Saved data entries
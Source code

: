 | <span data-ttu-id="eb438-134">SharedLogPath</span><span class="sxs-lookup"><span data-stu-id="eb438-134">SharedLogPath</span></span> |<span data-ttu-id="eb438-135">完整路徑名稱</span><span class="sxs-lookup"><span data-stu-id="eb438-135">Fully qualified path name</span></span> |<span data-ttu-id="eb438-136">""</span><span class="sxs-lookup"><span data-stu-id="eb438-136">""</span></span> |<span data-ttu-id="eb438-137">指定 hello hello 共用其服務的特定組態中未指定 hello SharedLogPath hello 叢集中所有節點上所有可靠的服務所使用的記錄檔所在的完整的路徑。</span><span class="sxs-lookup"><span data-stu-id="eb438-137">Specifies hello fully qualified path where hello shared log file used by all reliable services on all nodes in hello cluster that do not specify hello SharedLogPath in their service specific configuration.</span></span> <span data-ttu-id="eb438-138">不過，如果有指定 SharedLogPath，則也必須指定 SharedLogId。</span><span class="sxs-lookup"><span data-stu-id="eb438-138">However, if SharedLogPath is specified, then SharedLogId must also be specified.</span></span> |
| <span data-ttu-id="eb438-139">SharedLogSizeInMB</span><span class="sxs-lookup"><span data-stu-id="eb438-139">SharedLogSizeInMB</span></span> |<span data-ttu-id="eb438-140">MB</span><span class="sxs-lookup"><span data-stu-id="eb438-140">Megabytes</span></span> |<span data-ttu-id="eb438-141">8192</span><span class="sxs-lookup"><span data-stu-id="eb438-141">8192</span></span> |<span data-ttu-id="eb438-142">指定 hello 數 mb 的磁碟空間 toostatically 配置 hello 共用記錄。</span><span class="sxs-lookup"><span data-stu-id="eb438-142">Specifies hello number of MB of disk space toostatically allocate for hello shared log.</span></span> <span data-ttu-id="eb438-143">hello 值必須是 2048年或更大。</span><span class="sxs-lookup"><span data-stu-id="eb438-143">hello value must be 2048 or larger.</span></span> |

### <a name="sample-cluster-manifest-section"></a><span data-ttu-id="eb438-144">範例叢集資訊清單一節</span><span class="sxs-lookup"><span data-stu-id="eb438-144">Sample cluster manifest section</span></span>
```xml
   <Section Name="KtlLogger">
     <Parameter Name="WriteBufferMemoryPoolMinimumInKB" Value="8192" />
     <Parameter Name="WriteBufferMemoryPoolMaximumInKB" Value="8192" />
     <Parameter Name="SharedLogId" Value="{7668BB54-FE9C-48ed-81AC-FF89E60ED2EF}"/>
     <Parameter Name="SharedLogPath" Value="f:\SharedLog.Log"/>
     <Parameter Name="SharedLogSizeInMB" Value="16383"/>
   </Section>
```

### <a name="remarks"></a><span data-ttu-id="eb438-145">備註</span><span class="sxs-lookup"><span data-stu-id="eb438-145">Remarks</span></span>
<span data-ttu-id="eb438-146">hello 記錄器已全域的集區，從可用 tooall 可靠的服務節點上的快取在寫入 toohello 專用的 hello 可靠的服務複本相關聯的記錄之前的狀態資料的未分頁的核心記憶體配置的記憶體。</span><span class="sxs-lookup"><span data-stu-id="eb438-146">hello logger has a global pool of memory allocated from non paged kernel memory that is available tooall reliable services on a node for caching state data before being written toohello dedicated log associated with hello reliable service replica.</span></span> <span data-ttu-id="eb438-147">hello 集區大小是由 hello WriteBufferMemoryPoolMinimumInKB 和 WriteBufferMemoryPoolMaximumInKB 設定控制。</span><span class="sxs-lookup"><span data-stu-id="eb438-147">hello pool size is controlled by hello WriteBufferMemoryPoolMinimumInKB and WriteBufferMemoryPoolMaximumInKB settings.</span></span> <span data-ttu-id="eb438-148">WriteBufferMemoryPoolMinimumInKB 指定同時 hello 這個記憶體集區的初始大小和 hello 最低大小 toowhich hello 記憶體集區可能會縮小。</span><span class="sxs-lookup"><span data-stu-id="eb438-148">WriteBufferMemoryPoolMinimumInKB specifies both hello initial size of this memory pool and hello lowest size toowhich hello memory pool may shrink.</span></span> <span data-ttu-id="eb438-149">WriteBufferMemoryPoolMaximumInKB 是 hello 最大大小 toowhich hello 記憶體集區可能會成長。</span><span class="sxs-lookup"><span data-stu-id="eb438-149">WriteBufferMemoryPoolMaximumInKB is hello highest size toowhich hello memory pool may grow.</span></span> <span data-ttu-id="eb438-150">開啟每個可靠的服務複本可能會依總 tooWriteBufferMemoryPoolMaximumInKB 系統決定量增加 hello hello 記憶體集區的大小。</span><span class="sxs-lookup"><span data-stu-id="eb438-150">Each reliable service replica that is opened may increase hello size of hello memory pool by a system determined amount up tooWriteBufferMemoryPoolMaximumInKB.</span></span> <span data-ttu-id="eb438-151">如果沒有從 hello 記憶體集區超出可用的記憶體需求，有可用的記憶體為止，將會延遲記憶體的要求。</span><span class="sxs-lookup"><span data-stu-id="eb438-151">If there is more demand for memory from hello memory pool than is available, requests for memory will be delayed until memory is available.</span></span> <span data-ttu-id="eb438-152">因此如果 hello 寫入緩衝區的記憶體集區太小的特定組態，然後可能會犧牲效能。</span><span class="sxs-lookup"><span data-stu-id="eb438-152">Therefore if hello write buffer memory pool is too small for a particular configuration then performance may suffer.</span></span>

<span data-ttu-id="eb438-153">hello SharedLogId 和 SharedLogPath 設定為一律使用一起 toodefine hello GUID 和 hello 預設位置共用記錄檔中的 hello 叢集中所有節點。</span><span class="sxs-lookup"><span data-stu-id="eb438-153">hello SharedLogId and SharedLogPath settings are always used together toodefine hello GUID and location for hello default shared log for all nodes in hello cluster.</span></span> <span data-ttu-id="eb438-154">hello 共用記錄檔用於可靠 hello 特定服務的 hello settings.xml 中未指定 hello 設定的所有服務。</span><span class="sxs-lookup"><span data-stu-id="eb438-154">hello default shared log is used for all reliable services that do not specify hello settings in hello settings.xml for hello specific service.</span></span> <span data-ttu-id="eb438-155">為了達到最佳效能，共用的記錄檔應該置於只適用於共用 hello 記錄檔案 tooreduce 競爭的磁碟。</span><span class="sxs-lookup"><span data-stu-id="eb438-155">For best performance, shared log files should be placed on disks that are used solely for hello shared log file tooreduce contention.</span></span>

* **What is needed**
Quote the records from their first line to the line with "be specified.</span></span> |", inclusive, without adding or dropping anything.

* **Solution for this problem**
Source code

: | <span data-ttu-id="eb438-134">SharedLogPath</span><span class="sxs-lookup"><span data-stu-id="eb438-134">SharedLogPath</span></span> |<span data-ttu-id="eb438-135">完整路徑名稱</span><span class="sxs-lookup"><span data-stu-id="eb438-135">Fully qualified path name</span></span> |<span data-ttu-id="eb438-136">""</span><span class="sxs-lookup"><span data-stu-id="eb438-136">""</span></span> |<span data-ttu-id="eb438-137">指定 hello hello 共用其服務的特定組態中未指定 hello SharedLogPath hello 叢集中所有節點上所有可靠的服務所使用的記錄檔所在的完整的路徑。</span><span class="sxs-lookup"><span data-stu-id="eb438-137">Specifies hello fully qualified path where hello shared log file used by all reliable services on all nodes in hello cluster that do not specify hello SharedLogPath in their service specific configuration.</span></span> <span data-ttu-id="eb438-138">不過，如果有指定 SharedLogPath，則也必須指定 SharedLogId。</span><span class="sxs-lookup"><span data-stu-id="eb438-138">However, if SharedLogPath is specified, then SharedLogId must also be specified.</span></span> |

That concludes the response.